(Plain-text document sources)
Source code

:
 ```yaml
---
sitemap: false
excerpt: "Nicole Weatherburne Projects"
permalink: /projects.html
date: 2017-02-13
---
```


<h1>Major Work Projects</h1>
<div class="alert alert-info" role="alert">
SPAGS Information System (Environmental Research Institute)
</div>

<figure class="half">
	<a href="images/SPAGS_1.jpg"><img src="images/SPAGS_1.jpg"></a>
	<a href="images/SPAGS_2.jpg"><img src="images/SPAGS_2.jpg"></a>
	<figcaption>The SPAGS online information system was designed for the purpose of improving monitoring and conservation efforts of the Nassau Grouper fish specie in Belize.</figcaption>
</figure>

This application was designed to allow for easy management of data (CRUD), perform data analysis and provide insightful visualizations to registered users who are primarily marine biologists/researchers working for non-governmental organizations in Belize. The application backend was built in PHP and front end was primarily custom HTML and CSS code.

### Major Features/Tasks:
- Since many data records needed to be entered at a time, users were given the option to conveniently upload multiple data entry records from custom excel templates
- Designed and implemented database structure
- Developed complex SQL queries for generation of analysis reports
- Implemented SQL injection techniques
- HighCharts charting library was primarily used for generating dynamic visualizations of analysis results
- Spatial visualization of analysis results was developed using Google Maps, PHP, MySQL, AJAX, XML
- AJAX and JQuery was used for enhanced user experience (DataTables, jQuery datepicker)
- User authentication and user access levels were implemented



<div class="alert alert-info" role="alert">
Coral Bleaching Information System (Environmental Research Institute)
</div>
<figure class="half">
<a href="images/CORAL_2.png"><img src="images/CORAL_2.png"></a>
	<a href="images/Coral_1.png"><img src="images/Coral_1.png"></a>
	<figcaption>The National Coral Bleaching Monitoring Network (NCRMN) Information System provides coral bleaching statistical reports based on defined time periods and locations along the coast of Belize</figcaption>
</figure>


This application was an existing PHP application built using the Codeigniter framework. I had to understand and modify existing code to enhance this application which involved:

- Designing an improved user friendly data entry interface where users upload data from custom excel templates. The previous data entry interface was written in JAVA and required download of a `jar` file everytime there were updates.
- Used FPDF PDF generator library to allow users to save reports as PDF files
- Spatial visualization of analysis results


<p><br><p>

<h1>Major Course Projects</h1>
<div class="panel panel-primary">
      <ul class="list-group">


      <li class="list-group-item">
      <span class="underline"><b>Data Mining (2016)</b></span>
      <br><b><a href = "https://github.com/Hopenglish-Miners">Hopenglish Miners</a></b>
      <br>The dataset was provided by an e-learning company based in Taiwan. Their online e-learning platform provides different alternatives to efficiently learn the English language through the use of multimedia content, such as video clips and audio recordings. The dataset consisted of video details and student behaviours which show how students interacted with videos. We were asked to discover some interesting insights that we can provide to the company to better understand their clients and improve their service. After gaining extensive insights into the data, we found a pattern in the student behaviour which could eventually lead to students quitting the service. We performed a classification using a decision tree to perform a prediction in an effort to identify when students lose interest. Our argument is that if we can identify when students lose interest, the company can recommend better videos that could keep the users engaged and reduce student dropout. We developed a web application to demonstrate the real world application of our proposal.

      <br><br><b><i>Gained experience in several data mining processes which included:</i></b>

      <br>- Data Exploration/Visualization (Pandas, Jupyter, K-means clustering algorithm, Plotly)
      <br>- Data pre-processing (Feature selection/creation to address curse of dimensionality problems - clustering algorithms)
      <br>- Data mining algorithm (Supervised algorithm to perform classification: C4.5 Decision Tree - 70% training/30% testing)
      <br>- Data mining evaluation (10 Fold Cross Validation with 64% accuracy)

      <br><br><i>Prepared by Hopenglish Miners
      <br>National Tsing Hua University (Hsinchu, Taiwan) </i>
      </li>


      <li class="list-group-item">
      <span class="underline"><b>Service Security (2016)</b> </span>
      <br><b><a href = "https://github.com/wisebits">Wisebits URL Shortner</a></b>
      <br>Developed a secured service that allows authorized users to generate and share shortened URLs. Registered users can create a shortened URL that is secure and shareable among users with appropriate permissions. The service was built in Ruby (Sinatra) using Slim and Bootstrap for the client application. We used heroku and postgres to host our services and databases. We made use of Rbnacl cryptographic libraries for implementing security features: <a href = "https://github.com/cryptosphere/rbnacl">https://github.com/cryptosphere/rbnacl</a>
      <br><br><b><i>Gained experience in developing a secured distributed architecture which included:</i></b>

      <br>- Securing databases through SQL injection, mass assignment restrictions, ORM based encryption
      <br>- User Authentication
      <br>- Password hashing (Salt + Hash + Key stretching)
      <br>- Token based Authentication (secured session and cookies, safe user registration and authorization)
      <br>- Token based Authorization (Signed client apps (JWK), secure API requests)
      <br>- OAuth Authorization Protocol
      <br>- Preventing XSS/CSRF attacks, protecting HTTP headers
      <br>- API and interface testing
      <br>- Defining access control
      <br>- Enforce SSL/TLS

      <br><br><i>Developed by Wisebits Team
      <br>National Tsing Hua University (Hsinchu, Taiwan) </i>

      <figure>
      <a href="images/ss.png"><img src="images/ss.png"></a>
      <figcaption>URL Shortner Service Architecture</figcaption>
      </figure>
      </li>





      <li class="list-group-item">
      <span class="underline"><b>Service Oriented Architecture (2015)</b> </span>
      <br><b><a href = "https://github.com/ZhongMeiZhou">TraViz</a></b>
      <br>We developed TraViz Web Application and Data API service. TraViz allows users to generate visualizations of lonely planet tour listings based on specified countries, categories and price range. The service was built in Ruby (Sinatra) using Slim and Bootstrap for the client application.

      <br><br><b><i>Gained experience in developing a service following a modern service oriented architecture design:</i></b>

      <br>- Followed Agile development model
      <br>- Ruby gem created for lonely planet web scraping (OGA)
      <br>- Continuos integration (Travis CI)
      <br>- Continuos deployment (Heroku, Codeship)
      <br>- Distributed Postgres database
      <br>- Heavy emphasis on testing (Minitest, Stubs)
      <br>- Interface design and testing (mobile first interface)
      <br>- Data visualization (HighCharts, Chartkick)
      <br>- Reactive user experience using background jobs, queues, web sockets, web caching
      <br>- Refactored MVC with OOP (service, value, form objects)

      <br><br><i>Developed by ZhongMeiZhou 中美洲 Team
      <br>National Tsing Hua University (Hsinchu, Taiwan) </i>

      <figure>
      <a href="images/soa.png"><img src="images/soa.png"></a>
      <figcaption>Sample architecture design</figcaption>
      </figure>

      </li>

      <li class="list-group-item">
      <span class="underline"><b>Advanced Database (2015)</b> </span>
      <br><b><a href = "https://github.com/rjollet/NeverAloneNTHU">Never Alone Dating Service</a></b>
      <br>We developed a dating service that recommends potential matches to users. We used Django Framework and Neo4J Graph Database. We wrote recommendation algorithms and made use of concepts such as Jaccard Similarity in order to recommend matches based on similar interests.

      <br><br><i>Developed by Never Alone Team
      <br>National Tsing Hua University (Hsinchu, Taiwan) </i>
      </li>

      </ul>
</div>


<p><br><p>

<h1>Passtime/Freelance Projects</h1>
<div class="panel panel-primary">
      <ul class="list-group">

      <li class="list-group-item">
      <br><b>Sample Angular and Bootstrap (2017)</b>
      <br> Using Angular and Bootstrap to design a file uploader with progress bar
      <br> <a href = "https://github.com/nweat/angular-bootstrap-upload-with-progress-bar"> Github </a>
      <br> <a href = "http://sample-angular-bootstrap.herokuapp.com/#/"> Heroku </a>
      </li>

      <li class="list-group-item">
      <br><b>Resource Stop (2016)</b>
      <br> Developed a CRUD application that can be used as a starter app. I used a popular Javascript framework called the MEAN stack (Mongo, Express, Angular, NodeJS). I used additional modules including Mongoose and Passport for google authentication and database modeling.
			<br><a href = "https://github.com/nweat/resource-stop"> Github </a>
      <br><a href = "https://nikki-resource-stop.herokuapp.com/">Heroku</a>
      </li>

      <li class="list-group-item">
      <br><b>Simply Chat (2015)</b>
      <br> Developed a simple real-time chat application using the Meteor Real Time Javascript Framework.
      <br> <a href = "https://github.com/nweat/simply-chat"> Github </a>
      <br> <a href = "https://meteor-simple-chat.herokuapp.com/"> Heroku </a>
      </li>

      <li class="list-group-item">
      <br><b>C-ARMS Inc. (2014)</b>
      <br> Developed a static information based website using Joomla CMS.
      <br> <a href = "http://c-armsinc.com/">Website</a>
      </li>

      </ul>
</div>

* _What you will do_: What you return must be the lines above that run from the line with "Database (2015)</b> </span>" to the line with "Alone Dating Service</a></b>", inclusive, each copied exactly.

* _Solution for this exercise_:
      <span class="underline"><b>Advanced Database (2015)</b> </span>
      <br><b><a href = "https://github.com/rjollet/NeverAloneNTHU">Never Alone Dating Service</a></b>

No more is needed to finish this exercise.